Return each line of the records holding the string "Buddhism".

----

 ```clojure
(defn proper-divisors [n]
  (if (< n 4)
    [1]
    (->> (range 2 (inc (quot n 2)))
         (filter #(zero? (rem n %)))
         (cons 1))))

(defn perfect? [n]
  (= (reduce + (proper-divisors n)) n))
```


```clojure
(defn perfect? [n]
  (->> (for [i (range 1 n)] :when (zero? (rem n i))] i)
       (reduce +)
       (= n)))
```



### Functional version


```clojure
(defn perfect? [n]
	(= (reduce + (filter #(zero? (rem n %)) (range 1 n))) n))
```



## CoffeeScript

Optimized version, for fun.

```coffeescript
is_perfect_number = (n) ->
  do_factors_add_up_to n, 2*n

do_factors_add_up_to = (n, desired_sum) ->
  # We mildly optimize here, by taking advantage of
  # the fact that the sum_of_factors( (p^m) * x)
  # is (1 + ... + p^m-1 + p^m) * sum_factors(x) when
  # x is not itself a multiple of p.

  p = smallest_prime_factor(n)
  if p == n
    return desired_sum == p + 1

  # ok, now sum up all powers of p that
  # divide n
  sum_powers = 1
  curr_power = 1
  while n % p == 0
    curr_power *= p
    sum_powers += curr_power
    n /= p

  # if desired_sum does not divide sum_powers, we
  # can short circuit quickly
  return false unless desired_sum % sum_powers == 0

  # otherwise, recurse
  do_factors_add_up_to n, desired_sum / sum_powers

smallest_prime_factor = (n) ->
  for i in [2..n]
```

----

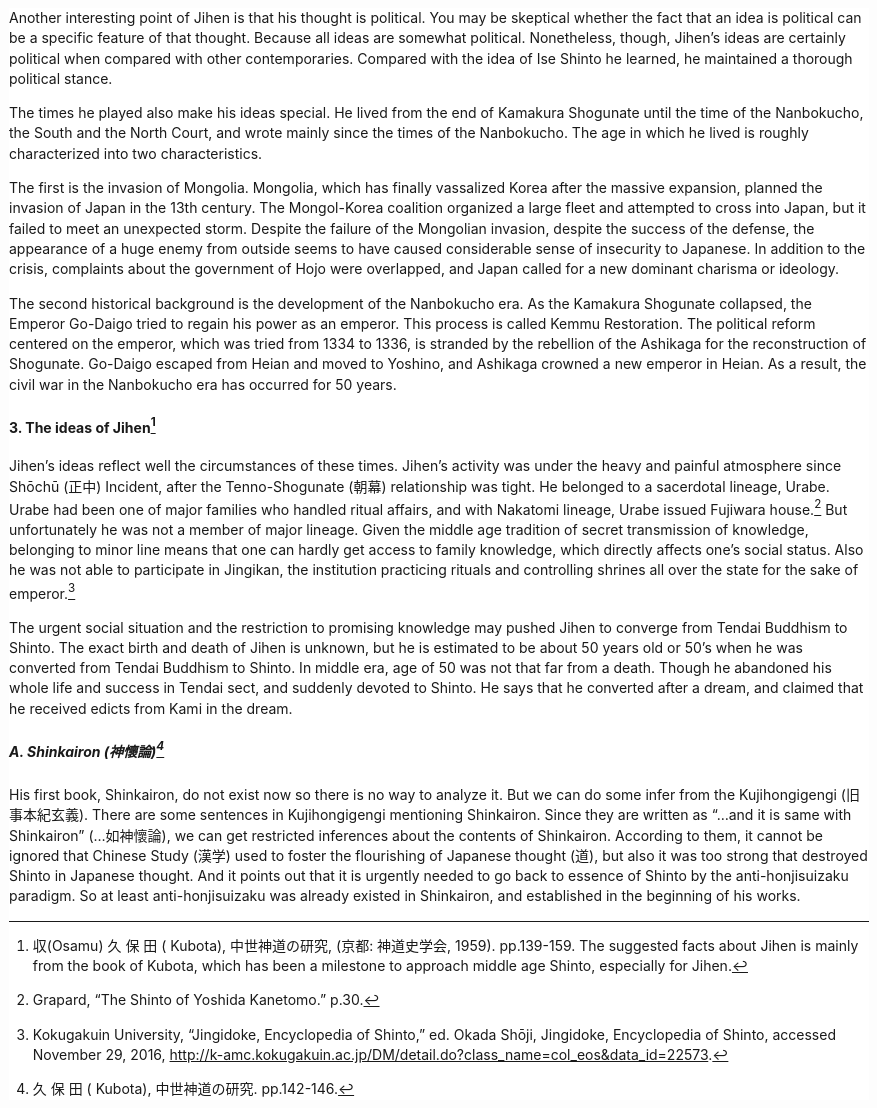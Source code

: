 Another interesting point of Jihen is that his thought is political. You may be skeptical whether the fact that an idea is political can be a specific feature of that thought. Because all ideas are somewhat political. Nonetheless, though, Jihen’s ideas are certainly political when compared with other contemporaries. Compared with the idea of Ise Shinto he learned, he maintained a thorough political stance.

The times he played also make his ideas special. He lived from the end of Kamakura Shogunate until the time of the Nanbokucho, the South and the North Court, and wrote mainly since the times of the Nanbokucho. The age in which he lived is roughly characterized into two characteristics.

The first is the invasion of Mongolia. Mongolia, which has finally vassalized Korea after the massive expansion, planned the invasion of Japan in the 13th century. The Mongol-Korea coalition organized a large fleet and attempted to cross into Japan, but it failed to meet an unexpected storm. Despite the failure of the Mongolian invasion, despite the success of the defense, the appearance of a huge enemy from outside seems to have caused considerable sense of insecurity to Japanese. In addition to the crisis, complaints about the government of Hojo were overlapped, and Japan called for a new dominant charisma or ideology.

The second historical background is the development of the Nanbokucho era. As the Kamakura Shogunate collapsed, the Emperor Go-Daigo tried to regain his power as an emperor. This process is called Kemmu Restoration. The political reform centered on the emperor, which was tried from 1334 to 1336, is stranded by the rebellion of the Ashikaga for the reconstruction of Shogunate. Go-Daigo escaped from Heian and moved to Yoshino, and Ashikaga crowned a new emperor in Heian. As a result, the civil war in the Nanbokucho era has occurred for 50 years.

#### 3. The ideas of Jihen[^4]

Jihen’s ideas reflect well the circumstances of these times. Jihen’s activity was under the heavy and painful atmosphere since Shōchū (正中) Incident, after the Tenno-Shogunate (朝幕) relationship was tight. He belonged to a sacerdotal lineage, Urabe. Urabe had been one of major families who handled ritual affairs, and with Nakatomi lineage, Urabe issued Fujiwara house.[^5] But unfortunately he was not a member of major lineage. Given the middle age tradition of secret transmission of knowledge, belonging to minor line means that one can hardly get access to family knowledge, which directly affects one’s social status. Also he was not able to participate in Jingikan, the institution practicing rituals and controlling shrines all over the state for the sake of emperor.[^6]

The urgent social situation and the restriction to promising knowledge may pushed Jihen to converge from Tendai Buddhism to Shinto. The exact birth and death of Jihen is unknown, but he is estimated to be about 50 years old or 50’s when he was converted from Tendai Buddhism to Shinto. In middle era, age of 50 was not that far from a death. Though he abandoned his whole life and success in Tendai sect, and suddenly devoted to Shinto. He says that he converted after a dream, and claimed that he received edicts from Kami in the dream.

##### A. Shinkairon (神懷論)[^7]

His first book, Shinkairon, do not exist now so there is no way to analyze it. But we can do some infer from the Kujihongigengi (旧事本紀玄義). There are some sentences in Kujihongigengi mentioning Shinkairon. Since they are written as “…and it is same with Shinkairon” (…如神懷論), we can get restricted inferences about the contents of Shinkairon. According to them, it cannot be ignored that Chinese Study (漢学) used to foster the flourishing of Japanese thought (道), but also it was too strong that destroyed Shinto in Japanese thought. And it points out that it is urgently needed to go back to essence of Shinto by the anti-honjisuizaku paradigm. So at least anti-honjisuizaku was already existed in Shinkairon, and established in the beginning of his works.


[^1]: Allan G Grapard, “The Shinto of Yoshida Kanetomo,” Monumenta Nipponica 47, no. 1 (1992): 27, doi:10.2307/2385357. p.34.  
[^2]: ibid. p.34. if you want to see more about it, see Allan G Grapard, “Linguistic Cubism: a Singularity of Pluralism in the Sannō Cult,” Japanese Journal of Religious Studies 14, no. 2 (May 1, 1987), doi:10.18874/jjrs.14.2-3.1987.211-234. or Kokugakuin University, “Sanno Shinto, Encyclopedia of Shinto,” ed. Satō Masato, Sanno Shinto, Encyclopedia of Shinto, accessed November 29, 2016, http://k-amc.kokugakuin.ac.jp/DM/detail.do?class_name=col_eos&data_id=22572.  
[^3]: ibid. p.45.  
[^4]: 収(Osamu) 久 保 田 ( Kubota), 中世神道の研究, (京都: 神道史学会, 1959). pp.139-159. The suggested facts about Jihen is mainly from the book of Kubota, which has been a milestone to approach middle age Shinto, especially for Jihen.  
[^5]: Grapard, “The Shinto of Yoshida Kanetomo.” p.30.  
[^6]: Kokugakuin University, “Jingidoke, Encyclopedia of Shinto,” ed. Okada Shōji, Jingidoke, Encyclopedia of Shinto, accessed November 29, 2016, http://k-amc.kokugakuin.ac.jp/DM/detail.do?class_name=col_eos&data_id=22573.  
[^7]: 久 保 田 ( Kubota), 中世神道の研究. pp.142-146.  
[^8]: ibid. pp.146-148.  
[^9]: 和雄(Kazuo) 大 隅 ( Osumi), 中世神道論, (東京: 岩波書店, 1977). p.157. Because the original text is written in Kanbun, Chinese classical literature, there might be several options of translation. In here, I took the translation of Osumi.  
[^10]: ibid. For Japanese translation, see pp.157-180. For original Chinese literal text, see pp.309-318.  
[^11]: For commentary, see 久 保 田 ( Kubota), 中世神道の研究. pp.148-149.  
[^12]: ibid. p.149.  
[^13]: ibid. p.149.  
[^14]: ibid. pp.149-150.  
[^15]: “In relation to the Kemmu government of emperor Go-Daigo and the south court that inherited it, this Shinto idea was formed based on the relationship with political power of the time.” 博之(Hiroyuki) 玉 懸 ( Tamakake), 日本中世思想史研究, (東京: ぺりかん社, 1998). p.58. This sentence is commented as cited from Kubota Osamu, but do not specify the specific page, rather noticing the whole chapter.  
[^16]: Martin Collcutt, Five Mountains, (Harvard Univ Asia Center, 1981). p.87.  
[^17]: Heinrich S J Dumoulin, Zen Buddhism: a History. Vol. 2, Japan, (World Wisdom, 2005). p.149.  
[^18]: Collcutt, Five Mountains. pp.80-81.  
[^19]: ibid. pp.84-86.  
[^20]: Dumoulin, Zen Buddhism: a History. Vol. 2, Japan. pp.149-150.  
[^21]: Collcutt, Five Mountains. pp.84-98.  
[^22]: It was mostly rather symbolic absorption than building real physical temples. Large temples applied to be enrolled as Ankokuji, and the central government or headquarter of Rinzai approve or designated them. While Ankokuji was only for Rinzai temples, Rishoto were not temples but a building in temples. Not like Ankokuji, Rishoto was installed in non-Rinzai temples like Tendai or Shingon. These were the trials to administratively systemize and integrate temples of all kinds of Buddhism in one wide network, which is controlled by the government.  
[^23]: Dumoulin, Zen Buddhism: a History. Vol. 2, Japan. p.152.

----

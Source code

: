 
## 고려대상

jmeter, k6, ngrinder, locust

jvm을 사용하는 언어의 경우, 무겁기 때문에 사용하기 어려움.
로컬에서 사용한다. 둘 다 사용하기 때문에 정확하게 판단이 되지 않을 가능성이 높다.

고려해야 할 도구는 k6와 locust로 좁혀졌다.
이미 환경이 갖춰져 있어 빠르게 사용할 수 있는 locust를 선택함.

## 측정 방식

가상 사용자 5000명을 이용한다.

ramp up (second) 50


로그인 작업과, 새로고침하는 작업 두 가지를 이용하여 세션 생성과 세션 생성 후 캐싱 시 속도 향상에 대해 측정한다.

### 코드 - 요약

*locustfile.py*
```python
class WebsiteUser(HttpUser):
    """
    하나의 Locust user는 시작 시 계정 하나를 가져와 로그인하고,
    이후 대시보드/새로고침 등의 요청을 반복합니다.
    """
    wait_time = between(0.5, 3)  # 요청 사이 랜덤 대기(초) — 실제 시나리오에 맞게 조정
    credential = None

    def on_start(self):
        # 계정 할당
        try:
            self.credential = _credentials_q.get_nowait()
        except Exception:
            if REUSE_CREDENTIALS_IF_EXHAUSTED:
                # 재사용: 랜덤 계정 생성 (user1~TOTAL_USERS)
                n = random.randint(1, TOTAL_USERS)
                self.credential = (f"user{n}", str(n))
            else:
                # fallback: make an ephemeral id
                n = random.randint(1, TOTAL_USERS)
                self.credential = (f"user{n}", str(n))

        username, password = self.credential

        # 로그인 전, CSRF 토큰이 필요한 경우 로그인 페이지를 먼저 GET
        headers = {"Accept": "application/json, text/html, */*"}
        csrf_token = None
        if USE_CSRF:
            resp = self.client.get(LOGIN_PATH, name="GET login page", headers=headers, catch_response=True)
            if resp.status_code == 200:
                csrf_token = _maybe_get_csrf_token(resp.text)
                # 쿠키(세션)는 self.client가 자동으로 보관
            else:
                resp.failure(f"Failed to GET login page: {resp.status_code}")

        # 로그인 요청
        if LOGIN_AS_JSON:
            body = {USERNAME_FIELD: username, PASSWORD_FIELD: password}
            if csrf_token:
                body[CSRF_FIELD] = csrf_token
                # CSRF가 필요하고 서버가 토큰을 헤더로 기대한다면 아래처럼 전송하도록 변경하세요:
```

----

## REPLY TO THE TASK
The urgent social situation and the restriction to promising knowledge may pushed Jihen to converge from Tendai Buddhism to Shinto. The exact birth and death of Jihen is unknown, but he is estimated to be about 50 years old or 50’s when he was converted from Tendai Buddhism to Shinto. In middle era, age of 50 was not that far from a death. Though he abandoned his whole life and success in Tendai sect, and suddenly devoted to Shinto. He says that he converted after a dream, and claimed that he received edicts from Kami in the dream.
[^17]: Heinrich S J Dumoulin, Zen Buddhism: a History. Vol. 2, Japan, (World Wisdom, 2005). p.149.  
[^20]: Dumoulin, Zen Buddhism: a History. Vol. 2, Japan. pp.149-150.  
[^22]: It was mostly rather symbolic absorption than building real physical temples. Large temples applied to be enrolled as Ankokuji, and the central government or headquarter of Rinzai approve or designated them. While Ankokuji was only for Rinzai temples, Rishoto were not temples but a building in temples. Not like Ankokuji, Rishoto was installed in non-Rinzai temples like Tendai or Shingon. These were the trials to administratively systemize and integrate temples of all kinds of Buddhism in one wide network, which is controlled by the government.  
[^23]: Dumoulin, Zen Buddhism: a History. Vol. 2, Japan. p.152.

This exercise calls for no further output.